══ Data for this task ══
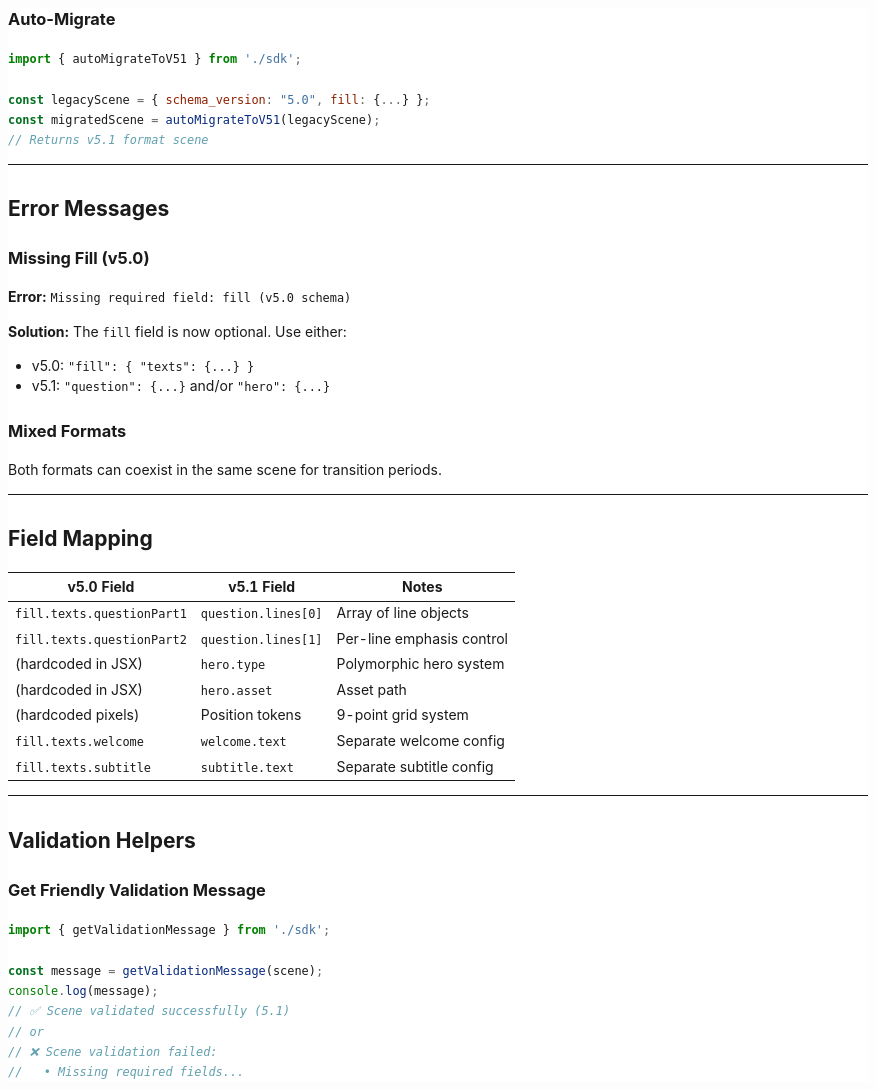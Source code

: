 ### Auto-Migrate
```javascript
import { autoMigrateToV51 } from './sdk';

const legacyScene = { schema_version: "5.0", fill: {...} };
const migratedScene = autoMigrateToV51(legacyScene);
// Returns v5.1 format scene
```

---

## Error Messages

### Missing Fill (v5.0)
**Error:** `Missing required field: fill (v5.0 schema)`

**Solution:** The `fill` field is now optional. Use either:
- v5.0: `"fill": { "texts": {...} }`
- v5.1: `"question": {...}` and/or `"hero": {...}`

### Mixed Formats
Both formats can coexist in the same scene for transition periods.

---

## Field Mapping

| v5.0 Field | v5.1 Field | Notes |
|------------|-----------|-------|
| `fill.texts.questionPart1` | `question.lines[0]` | Array of line objects |
| `fill.texts.questionPart2` | `question.lines[1]` | Per-line emphasis control |
| (hardcoded in JSX) | `hero.type` | Polymorphic hero system |
| (hardcoded in JSX) | `hero.asset` | Asset path |
| (hardcoded pixels) | Position tokens | 9-point grid system |
| `fill.texts.welcome` | `welcome.text` | Separate welcome config |
| `fill.texts.subtitle` | `subtitle.text` | Separate subtitle config |

---

## Validation Helpers

### Get Friendly Validation Message
```javascript
import { getValidationMessage } from './sdk';

const message = getValidationMessage(scene);
console.log(message);
// ✅ Scene validated successfully (5.1)
// or
// ❌ Scene validation failed:
//   • Missing required fields...
```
═══
* What to do
Work through the data and report how many of its lines hold the word "legacyScene", giving only the figure.

* Answer to this problem
2